Cher Reynaldo je voudrais bien mon ami que votre cher Commandant sût tout cela 6. J'ai eu peur de vous fâcher et de le fâcher en lui écrivant. Mais enfin la crainte de fâcher est une chose et le bien de ce qu'on aime quand il s'agit d'une épreuve aussi grave pour un tempérament aussi fragile est peut'être une chose plus importante. Je sais qu'il faut avant tout ne pas diminuer ceux qu'on aime par des démarches ridicules et je ne ferai rien sans votre assentiment. Mais il serait criminel de votre part que le Commandant ignorât 1°les syncopes 2° la fragilité bronchiale prenant les terribles proportions qu'elles ont prises,-. On lui ferait plus tard un reproche, si vous tombiez malade, qu'il ne mériterait pas, ayant tout ignoré. Écrivez-moi vite.
Marcel.
Quand vous aurez reçu cette lettre, à cause de son importance vous pouvez me télégraphier que vous l'avez reçue, mais me répondre plutôt par lettre sauf urgence.
1. Hahn 250-251 (n° CLXIX). Cette lettre se situe peu de jours après le 28 octobre 1914: allusions à " ce qui me consterne et dont je vous ai parlé dans ma dernière lettre " (note 2 ci-après), à une lettre " répondant à Bize " (note 5).

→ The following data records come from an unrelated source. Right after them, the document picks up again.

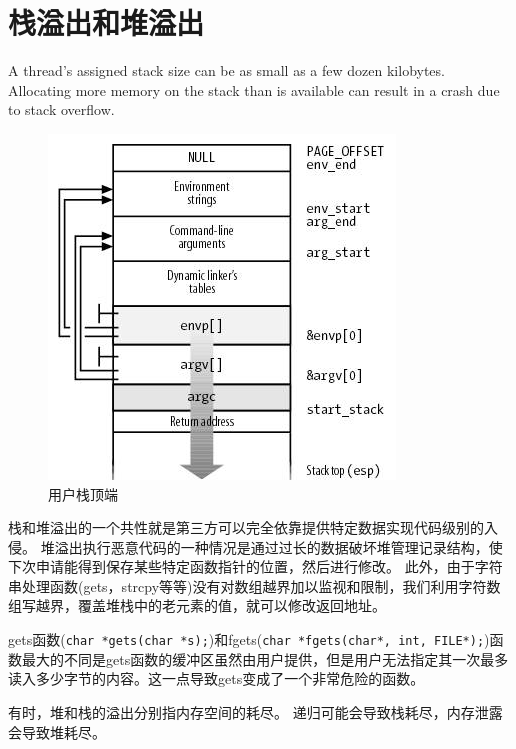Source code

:\section{栈溢出和堆溢出}

A thread's assigned stack size can be as small as a few dozen kilobytes. Allocating more memory on the stack than is available can result in a crash due to stack overflow.

\begin{figure}[ht]
	\begin{center}
		\includegraphics[keepaspectratio,width=0.3\paperwidth]{Pictures/LinuxUserStack.png}
	\caption{用户栈顶端}
	\label{fig:LinuxUserStack}
	\end{center}
\end{figure}

栈和堆溢出的一个共性就是第三方可以完全依靠提供特定数据实现代码级别的入侵。
堆溢出执行恶意代码的一种情况是通过过长的数据破坏堆管理记录结构，使下次申请能得到保存某些特定函数指针的位置，然后进行修改。
此外，由于字符串处理函数(gets，strcpy等等)没有对数组越界加以监视和限制，我们利用字符数组写越界，覆盖堆栈中的老元素的值，就可以修改返回地址。 

gets函数(\verb$char *gets(char *s);$)和fgets(\verb$char *fgets(char*, int, FILE*);$)函数最大的不同是gets函数的缓冲区虽然由用户提供，但是用户无法指定其一次最多读入多少字节的内容。这一点导致gets变成了一个非常危险的函数。

有时，堆和栈的溢出分别指内存空间的耗尽。
递归可能会导致栈耗尽，内存泄露会导致堆耗尽。
 
\clearpage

2. Il s'agit de la lettre qu'il adressa à Hahn au moment où il apprit que ce dernier avait demandé à être envoyé aux tranchées. Proust avait appris cette nouvelle le mercredi matin 28 octobre 1914, ainsi que nous l'apprend sa lettre de ce jour-là adressée à Mme de Madrazo (lettre 181).
3. Georges-Marie-Denis-Gabriel Trouillot (1851-1916), ancien avocat, journaliste et homme d'État; député de 1889 à 1906, sénateur du Jura depuis 1906, ancien ministre des Colonies dans les cabinets Brisson et Briand, ancien ministre du Commerce, de l'Industrie, des Postes et Télégraphes dans les cabinets Combes et Rouvier.
4. Mme Gaston Thomson, née Henriette Peigné-Crémieux, cousine de Marcel Proust. Son mari était, depuis le 13 juin 1914, ministre du Commerce, des Postes et Télégraphes dans le cabinet Viviani. Cf. Cor. V, 179, notes 2 et 3.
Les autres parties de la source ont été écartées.